Open Letter in Need of Revision

I sent a version of this letter to my representative.  I’m working on cleaning it up and cutting it down.

Dear Representative Who Will Not Be Named,

Thank you for your reply to my concerns.  I continue to feel that present attempts to reform education are misguided, and I hope when you are given the opportunity to vote on issues related to it, you will consider the strong and valid arguments of rising grassroots opposition to these policies.

The goal of educating children to be college and career ready is unassailable, but that is an aphoristic goal not a specific methodology.  I don’t believe the methodology dictated by RTTT and NCLB is the appropriate one.  The standards it institutionalizes are questionable in several regards, and the testing it requires are costly and intrusive. Their high stake  encourages extensive test preparation, particularly in low income schools where test scores are most likely to impact communities.  It encourages complete non standardization of instructional setting and use of tax dollars by embracing charters over public school entities and teacher temps over teaching as a viable profession and middle class career path.

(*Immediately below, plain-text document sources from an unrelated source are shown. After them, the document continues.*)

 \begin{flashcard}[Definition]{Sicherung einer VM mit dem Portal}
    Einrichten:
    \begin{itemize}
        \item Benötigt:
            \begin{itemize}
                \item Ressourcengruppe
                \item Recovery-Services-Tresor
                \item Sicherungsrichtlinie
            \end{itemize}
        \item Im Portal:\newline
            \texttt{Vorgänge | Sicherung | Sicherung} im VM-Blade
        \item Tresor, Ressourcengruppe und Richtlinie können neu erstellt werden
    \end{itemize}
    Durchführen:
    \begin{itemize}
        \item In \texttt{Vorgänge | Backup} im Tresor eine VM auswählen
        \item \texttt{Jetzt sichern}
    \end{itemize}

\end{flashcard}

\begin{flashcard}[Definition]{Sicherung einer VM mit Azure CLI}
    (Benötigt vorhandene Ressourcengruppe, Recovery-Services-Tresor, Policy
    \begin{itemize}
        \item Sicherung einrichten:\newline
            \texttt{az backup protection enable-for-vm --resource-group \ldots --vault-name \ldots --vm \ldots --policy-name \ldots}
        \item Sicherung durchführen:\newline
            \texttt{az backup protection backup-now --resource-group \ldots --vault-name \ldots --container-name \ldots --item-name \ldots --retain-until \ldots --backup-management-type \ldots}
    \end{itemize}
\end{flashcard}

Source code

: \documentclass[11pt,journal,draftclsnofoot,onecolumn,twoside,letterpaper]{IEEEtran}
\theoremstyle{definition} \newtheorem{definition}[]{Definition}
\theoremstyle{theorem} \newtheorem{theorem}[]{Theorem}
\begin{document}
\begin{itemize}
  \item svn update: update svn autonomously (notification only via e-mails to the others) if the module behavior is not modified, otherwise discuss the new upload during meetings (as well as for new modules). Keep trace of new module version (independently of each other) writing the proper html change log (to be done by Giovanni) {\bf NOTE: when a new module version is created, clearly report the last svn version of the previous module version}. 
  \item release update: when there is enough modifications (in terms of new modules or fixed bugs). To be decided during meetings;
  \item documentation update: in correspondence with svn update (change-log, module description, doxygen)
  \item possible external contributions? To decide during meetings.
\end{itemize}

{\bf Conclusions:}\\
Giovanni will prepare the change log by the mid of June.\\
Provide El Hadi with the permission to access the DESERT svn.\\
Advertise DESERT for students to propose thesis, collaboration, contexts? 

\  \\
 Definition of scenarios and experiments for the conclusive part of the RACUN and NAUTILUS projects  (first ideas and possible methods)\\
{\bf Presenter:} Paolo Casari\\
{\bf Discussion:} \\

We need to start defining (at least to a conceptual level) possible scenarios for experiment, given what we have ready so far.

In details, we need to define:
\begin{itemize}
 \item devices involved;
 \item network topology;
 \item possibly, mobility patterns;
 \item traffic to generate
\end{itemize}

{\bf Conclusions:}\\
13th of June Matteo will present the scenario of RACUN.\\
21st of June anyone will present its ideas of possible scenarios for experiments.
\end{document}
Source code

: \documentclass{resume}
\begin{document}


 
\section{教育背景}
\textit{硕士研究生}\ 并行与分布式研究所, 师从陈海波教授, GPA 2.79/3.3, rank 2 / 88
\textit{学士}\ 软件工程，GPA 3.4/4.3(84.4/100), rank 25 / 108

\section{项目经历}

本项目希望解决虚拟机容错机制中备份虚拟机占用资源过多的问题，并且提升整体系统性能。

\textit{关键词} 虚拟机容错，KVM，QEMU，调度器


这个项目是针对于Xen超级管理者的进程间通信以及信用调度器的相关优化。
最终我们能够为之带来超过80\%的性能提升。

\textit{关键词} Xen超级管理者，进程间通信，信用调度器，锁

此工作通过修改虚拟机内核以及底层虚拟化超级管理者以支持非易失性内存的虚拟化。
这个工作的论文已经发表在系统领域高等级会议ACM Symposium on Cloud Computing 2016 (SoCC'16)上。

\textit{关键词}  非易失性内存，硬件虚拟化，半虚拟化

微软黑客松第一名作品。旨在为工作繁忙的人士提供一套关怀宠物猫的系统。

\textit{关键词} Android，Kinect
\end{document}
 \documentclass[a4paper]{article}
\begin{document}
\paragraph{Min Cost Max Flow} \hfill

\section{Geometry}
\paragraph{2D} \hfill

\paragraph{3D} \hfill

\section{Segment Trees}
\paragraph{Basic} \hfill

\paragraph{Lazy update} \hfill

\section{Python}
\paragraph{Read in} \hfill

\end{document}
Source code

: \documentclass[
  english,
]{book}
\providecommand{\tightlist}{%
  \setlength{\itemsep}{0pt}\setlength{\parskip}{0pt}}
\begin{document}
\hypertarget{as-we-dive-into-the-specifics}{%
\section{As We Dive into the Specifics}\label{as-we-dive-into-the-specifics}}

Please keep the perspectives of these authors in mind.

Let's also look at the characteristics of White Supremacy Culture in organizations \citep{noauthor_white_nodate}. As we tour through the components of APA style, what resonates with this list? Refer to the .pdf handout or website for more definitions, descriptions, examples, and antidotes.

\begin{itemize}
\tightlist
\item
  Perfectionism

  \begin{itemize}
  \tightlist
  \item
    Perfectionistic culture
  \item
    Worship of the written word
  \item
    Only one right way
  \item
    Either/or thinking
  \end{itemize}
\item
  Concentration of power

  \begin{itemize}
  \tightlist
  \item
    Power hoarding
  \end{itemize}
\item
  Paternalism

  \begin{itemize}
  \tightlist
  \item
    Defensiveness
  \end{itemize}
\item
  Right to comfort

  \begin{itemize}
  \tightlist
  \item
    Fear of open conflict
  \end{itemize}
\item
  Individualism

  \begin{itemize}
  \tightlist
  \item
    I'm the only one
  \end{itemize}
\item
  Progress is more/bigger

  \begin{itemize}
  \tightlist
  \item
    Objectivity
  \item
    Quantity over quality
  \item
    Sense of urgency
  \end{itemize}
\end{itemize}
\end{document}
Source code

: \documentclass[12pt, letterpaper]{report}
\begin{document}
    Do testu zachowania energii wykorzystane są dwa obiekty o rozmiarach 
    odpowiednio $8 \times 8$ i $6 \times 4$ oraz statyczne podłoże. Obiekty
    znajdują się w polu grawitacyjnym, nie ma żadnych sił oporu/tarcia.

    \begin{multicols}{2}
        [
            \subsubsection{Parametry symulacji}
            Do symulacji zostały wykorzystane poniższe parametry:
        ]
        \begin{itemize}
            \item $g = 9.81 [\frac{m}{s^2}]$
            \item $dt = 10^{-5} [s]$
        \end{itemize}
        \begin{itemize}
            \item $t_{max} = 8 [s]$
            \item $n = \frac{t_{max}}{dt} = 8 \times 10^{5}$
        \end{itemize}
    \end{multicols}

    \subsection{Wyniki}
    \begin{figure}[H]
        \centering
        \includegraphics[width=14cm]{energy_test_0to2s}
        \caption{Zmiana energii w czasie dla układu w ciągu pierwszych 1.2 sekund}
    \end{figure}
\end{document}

While there is much to commend CCSS, it has some specific areas of weakness that make it a flawed choice for standardization.  As example, it is somewhat literal in its attempt to infuse rigor in the curriculum. For one thing, it is age inappropriate in the early grades.   It may impress some less savvy parents to have their 6 year old using words like ziggurat; however is it important to learn about Mesopotamia at the age of 6, or would learning about the world around them be a more productive and relevant use of their time? Does CCSS promote higher standards in this case or just sooner ones?

Also, the emphasis of non fiction over fiction in the CCSS standards is problematic. While advocates rush in (after the fact) to suggest that this focus is meant to include texts read in all subject areas, realistically, the only test that evaluates CCSS literacy is the ELA. Therefore, intentionally or not, non fiction gets preferential status in ELA instruction. Certainly, the appropriate response would not be to increase the number of tests, so CCSS literacy standards translates into private school educated children being exposed to the great literature and thinkers that inform our world and CCSS trained children getting extensive exposure to “deep reading” of the same several articles over and over and fewer and fewer pieces of great literature.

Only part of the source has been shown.